Genzyme put $634,086 into the company's retirement plan "to protect the interest of its employees who were participants and to avoid increasing damages," court documents state.
The filing of a lawsuit in such cases is rare, industry participants say. Switching 401(k) record keepers is traditionally tedious and tricky. Slipups in the process generally are handled privately between the parties, said one longtime record keeper.
In the suit filed July 27 in federal district court in Boston, Genzyme claims BankBoston did not correctly follow instructions when told to liquidate the $40 million 401(k) plan it managed for Genzyme. The assets were being transferred to Genzyme's new provider, CIGNA Retirement & Investment Services, Hartford, Conn.
BankBoston was instructed to complete the paperwork, then liquidate and transfer the assets, according to court documents.
BankBoston, however, liquidated the assets on May 1 and May 2, 1997, and placed the money in a low-interest money market account. The cash sat for nearly two weeks while BankBoston completed the paperwork, then the assets were transferred to CIGNA, according to the lawsuit.
The stock market surged during early May 1997; Genzyme executives believe plan participants lost out on possible gains of $600,000, prompting the company to make the $634,086 contribution.

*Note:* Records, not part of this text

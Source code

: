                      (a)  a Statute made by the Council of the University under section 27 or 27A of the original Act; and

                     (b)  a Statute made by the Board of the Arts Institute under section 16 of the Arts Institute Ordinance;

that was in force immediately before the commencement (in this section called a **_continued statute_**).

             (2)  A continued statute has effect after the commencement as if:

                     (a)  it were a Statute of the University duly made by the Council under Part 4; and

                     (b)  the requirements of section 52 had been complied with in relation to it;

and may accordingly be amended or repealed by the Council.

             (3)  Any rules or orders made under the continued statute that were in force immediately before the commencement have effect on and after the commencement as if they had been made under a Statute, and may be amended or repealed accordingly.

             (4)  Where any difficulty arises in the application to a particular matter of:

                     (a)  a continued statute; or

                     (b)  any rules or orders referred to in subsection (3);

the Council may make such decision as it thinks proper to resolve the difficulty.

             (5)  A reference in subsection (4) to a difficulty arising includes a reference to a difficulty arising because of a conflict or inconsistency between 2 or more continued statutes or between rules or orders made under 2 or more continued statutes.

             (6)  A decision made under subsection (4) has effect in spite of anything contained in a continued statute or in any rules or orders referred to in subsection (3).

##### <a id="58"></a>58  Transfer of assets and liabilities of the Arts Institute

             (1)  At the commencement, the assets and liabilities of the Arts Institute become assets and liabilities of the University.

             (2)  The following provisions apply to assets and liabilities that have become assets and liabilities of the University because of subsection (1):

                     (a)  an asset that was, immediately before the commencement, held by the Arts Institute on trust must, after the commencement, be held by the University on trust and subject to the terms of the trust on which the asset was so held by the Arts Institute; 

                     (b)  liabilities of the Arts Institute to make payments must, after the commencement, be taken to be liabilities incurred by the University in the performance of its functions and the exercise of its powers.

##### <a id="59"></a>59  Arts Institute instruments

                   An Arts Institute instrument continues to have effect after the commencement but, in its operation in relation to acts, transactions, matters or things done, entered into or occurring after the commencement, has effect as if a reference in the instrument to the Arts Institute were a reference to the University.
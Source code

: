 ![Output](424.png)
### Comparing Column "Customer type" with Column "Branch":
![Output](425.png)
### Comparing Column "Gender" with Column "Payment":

Now Genzyme wants BankBoston to reimburse the company.
BankBoston officials are unwilling to comment, except to say they oppose the allegations. BankBoston had handled the Genzyme 401(k) account since 1988. The two parties have tried unsuccessfully to mediate the dispute.
"It's not unusual there was a black-out period," a dead time when assets aren't earning fully, because they are liquidated and being transferred, said one long-time record keeper when he heard about the lawsuit. "But it's very unusual they (the plan sponsor) restored the account."
"The fact that no one lost any money is not relevant," said Arthur Telegen of Foley, Hoag & Eliot LLP, Boston, Genzyme's outside counsel for the case.
"In the eyes of the law, the failure to gain was a loss. The participants didn't earn the money they should have, money that they had coming to them," Mr. Telegen said.
Genzyme officials would not comment on why they chose to reimburse the plan.
Genzyme has a defined contribution plan for the company's directors and a 401(k) for Genzyme's domestic employees; the latter is believed to be the plan at issue.
Genzyme offers a company match to participants; the company contributed $1.5 million in 1997, the year of the dispute, and $1.1 million in 1996, according to Genzyme's 10-K filing for 1997.
Attorneys not involved in the case wondered why Genzyme officials felt obligated to reimburse the plan.
"Were they at fault somehow?" asked David Morse, an attorney who counsels on fiduciary matters at Whitman Breed Abbott & Morgan LLP, New York.
"Typically, there's a black-out period when you have to hold your breath. But these transactions are done every day and usually they are done right," Mr. Morse said.
Frank Bermani, executive director of the Society of Professional Administrators and Record Keepers, Simsbury, Conn., is surprised there haven't been more lawsuits along these lines.
"This (record keeping) is a very time-consuming, exacting business. And these transfers hardly ever come out totally clean. It's like buying a house -- there's always a surprise or two," said Mr. Bermani.